→ **EXERCISE GOAL**
Note each line of the listing that contains the string "detokenize", and copy it.

* * * * *

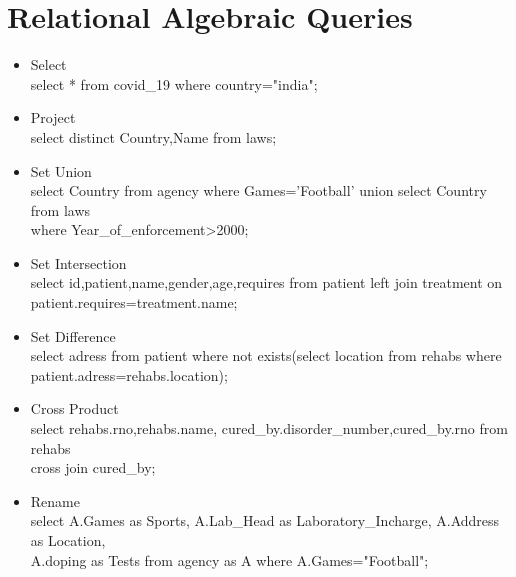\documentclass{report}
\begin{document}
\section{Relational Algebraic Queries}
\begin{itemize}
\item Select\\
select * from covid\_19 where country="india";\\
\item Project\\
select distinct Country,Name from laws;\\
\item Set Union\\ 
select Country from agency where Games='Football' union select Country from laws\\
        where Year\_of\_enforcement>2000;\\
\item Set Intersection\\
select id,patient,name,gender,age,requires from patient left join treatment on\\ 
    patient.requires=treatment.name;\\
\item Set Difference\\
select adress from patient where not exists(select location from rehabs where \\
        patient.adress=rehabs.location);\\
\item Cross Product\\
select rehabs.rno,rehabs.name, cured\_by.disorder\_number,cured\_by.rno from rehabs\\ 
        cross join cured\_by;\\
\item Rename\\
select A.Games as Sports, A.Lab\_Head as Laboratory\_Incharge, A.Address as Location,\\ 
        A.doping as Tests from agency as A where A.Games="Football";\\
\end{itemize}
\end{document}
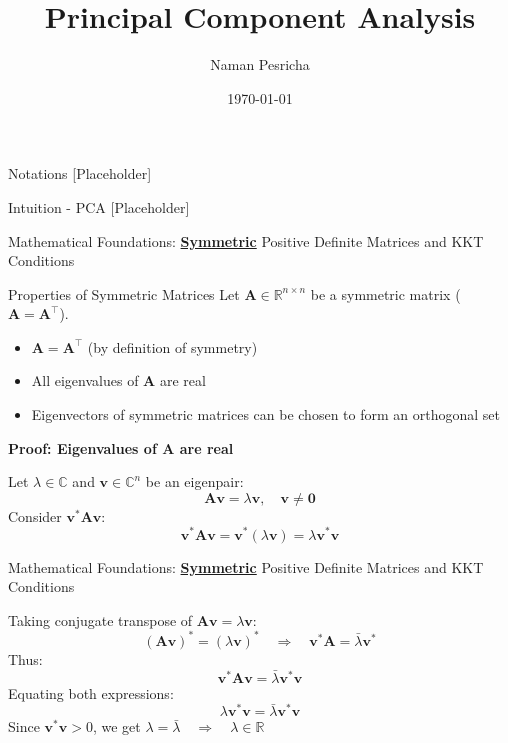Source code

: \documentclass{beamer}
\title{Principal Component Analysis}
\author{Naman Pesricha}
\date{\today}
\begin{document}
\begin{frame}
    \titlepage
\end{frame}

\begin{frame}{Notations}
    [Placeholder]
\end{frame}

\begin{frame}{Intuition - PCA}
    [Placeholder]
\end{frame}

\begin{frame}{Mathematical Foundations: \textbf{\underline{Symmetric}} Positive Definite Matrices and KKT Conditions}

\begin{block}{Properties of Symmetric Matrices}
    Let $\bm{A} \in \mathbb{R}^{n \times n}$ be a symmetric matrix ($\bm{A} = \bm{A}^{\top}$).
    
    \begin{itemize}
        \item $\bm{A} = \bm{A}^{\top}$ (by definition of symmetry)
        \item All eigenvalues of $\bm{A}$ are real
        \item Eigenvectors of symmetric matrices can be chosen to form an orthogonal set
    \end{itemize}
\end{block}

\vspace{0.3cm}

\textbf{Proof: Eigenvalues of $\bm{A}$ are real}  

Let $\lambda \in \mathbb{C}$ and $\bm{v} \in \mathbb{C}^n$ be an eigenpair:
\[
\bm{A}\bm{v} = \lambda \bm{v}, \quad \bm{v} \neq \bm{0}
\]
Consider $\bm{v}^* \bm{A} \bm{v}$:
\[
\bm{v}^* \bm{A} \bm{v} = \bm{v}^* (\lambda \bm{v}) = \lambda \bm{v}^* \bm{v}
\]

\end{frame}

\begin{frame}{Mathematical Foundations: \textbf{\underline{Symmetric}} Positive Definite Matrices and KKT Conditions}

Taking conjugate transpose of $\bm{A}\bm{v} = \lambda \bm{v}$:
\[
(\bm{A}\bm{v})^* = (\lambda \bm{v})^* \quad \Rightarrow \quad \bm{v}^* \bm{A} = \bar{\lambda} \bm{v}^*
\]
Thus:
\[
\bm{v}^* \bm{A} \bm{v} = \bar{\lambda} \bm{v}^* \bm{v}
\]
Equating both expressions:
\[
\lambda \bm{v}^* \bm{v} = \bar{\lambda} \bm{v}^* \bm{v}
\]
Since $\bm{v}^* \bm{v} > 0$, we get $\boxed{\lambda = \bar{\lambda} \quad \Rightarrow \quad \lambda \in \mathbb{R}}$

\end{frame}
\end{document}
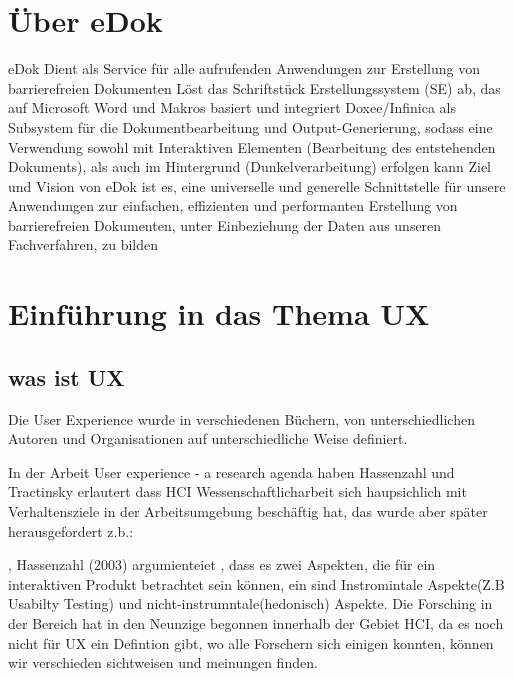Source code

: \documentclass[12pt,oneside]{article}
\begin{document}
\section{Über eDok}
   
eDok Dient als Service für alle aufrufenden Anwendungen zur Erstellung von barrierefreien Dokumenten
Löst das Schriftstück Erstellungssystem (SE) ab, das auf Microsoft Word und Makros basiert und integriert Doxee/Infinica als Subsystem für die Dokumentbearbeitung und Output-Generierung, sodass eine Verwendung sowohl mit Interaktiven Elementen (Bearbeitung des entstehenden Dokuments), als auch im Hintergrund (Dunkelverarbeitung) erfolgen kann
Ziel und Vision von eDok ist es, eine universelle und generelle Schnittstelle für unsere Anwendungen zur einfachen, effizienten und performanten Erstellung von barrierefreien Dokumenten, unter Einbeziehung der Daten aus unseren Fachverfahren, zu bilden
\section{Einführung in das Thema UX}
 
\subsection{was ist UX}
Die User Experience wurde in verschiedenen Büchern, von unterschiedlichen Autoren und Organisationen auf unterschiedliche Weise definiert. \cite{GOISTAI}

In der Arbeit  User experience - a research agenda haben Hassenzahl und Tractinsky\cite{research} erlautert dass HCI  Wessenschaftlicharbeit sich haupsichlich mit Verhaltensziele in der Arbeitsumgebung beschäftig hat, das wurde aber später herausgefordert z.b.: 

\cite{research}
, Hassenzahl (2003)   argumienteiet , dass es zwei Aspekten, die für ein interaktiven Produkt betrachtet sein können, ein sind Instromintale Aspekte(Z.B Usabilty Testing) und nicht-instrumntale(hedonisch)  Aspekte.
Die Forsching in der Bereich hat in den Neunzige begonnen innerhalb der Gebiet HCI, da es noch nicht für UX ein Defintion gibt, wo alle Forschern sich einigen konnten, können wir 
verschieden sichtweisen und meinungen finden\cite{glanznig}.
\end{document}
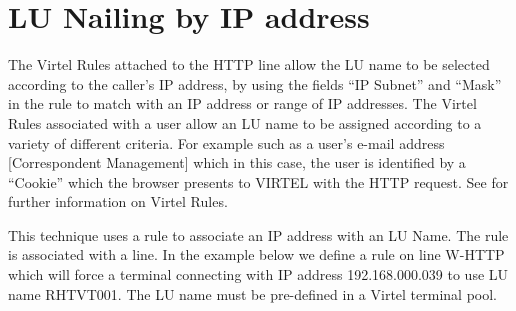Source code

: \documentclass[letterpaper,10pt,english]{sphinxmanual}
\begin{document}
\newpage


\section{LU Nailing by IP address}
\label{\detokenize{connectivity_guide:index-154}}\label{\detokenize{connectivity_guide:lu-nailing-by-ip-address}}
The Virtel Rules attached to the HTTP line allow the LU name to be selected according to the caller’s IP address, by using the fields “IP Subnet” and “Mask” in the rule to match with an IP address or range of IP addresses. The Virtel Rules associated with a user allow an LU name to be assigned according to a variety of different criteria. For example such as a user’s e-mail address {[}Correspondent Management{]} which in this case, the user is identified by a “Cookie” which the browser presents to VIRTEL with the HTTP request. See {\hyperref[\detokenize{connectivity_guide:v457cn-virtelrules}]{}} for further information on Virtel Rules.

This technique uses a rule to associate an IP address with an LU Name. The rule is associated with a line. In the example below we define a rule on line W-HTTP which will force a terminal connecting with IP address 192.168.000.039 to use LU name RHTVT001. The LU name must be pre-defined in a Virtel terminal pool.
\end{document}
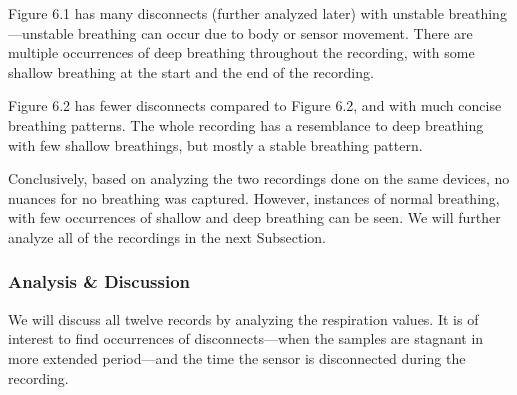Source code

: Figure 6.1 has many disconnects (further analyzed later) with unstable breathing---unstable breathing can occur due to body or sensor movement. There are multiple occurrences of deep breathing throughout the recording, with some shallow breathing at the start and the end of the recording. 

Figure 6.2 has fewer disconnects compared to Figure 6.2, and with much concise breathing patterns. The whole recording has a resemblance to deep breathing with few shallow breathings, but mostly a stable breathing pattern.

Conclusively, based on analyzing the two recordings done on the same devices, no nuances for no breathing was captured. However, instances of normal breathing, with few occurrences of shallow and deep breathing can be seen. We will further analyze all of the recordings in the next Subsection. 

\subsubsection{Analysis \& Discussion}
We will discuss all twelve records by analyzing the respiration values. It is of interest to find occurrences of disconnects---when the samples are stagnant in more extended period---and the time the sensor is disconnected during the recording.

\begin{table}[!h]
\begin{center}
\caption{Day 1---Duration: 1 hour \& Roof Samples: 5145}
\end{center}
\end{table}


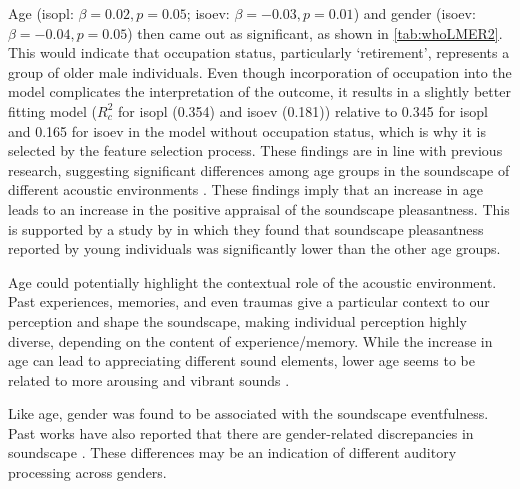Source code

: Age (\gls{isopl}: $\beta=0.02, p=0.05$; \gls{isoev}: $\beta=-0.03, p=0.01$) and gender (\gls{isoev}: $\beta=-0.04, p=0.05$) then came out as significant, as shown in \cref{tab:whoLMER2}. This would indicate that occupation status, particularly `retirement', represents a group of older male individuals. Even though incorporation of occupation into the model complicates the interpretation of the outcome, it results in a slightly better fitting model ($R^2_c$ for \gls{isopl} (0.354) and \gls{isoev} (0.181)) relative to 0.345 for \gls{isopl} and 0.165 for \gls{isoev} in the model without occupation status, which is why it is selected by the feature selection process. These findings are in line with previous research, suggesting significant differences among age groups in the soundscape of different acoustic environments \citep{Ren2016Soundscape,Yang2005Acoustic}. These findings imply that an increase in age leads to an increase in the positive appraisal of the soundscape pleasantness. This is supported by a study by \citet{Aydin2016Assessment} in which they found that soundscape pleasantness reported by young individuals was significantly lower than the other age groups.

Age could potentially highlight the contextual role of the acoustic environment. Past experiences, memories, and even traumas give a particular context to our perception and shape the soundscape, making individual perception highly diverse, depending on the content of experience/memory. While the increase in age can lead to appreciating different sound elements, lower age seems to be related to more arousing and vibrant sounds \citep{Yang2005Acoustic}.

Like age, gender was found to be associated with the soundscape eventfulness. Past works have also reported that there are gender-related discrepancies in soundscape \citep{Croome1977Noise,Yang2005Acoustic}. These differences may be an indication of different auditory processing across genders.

* * * * *

→ **OUTPUT FOR THIS EXERCISE**
\label{\detokenize{connectivity_guide:index-154}}\label{\detokenize{connectivity_guide:lu-nailing-by-ip-address}}
The Virtel Rules attached to the HTTP line allow the LU name to be selected according to the caller’s IP address, by using the fields “IP Subnet” and “Mask” in the rule to match with an IP address or range of IP addresses. The Virtel Rules associated with a user allow an LU name to be assigned according to a variety of different criteria. For example such as a user’s e-mail address {[}Correspondent Management{]} which in this case, the user is identified by a “Cookie” which the browser presents to VIRTEL with the HTTP request. See {\hyperref[\detokenize{connectivity_guide:v457cn-virtelrules}]{}} for further information on Virtel Rules.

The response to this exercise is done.